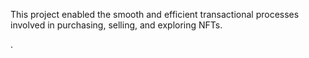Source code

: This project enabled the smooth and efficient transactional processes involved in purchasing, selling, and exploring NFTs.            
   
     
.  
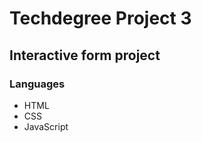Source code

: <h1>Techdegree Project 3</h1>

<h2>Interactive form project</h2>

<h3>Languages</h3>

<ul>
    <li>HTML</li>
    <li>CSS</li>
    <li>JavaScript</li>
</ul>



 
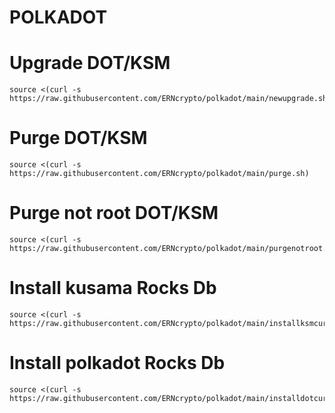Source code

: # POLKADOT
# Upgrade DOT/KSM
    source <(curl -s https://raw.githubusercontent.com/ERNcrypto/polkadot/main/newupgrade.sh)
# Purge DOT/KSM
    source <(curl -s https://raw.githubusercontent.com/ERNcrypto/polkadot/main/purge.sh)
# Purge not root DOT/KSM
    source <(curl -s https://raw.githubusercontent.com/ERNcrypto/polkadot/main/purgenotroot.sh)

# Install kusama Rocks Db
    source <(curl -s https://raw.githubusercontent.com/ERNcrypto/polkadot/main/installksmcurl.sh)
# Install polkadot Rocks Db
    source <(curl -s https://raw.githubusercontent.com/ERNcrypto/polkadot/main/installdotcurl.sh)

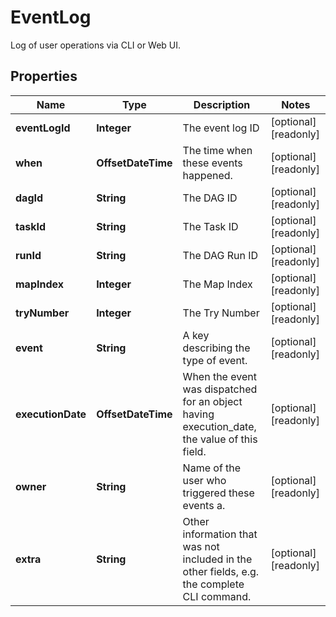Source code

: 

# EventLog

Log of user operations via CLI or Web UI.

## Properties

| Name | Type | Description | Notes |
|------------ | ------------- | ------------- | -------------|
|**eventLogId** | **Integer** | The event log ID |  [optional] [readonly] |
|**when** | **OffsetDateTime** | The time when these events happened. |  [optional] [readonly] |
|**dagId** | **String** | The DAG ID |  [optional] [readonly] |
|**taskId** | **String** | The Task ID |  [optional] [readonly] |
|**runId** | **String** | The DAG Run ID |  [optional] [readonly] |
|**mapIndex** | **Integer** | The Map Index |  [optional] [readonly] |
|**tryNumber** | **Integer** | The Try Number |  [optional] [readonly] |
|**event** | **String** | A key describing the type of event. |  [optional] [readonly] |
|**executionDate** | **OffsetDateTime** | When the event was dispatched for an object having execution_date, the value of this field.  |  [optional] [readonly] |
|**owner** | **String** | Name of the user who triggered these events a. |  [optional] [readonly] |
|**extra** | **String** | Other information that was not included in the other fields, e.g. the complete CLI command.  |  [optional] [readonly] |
--
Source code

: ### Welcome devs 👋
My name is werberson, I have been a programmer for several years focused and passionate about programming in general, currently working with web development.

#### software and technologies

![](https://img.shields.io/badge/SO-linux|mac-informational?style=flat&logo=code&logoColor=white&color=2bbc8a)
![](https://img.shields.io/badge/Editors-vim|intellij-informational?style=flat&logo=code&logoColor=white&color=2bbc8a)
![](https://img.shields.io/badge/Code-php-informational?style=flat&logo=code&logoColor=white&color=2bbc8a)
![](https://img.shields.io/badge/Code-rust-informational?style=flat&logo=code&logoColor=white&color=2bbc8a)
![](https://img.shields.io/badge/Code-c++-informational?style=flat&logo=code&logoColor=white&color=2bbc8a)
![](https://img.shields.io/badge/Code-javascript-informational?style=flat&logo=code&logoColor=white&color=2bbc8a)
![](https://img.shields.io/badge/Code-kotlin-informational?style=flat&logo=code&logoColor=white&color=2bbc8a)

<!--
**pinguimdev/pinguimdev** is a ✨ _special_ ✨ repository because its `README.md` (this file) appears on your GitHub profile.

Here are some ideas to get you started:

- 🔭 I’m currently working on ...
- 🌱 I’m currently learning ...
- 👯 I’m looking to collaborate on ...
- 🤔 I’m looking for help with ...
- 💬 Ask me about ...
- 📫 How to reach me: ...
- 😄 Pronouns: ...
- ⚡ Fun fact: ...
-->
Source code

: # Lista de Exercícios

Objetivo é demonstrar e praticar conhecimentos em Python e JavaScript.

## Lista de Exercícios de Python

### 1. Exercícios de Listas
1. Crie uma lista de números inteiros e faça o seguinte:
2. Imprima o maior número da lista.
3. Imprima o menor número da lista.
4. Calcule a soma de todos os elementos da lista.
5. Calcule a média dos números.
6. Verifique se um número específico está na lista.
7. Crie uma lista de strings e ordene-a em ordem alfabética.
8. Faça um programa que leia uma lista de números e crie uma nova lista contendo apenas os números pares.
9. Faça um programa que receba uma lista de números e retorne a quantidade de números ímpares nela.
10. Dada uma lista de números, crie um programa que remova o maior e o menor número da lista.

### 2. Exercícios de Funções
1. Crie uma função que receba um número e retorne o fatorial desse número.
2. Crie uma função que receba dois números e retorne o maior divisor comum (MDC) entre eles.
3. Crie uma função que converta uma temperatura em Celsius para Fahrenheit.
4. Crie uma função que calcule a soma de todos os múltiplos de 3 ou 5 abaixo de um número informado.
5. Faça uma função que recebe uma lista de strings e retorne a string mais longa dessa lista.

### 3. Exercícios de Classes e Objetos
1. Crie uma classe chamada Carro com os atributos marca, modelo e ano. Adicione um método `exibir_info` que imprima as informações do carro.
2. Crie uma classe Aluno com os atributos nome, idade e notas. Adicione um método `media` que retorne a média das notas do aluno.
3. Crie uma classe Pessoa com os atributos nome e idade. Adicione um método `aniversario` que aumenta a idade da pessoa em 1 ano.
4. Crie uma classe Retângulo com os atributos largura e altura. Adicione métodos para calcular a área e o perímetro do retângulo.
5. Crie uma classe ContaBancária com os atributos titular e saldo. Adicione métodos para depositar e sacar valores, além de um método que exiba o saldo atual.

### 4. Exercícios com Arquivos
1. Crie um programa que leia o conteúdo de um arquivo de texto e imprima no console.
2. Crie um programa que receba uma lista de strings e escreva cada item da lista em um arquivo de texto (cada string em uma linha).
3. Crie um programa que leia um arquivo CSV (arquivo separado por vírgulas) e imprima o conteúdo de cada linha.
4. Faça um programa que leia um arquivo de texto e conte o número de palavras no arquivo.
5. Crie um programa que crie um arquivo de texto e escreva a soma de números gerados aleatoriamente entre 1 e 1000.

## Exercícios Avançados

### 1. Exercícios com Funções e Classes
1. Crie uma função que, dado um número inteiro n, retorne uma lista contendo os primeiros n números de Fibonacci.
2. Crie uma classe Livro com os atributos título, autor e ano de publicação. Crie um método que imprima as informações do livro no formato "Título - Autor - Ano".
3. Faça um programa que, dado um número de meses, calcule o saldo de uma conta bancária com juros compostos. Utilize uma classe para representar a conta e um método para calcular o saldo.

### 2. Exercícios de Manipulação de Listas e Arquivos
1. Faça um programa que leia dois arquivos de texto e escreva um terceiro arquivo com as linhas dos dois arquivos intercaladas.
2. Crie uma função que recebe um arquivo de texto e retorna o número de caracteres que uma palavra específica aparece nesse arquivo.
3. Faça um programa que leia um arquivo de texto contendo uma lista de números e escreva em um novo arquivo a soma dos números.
---
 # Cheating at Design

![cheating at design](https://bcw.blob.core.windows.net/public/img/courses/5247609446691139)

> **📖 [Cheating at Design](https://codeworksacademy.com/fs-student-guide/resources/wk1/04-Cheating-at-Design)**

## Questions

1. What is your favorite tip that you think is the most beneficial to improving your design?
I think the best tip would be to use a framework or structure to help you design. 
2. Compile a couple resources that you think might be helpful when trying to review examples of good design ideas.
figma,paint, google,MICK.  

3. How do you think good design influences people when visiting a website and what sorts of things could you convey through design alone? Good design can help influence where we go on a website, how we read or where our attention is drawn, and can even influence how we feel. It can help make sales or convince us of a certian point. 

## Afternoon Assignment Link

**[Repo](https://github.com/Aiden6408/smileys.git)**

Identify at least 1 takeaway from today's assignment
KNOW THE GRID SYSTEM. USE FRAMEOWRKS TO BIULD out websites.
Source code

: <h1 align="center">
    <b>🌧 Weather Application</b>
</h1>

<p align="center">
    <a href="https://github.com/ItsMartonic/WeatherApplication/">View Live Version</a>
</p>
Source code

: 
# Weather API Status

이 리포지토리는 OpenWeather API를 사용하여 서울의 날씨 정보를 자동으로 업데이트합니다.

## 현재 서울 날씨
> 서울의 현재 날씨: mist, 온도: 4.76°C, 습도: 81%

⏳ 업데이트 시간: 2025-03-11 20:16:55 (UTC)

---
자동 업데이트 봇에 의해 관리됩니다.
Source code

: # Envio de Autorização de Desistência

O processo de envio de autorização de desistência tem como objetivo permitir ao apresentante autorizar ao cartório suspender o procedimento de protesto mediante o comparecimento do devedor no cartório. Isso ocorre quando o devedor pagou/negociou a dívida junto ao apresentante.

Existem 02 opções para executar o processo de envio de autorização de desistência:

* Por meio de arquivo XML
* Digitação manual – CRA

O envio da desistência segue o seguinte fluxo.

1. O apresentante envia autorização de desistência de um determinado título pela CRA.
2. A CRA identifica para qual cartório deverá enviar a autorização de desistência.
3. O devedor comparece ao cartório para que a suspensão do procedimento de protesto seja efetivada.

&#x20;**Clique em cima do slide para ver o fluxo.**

What is needed: Examine the records and pull out every line where the string "Rocks" occurs.

Output below:
# Install kusama Rocks Db
# Install polkadot Rocks Db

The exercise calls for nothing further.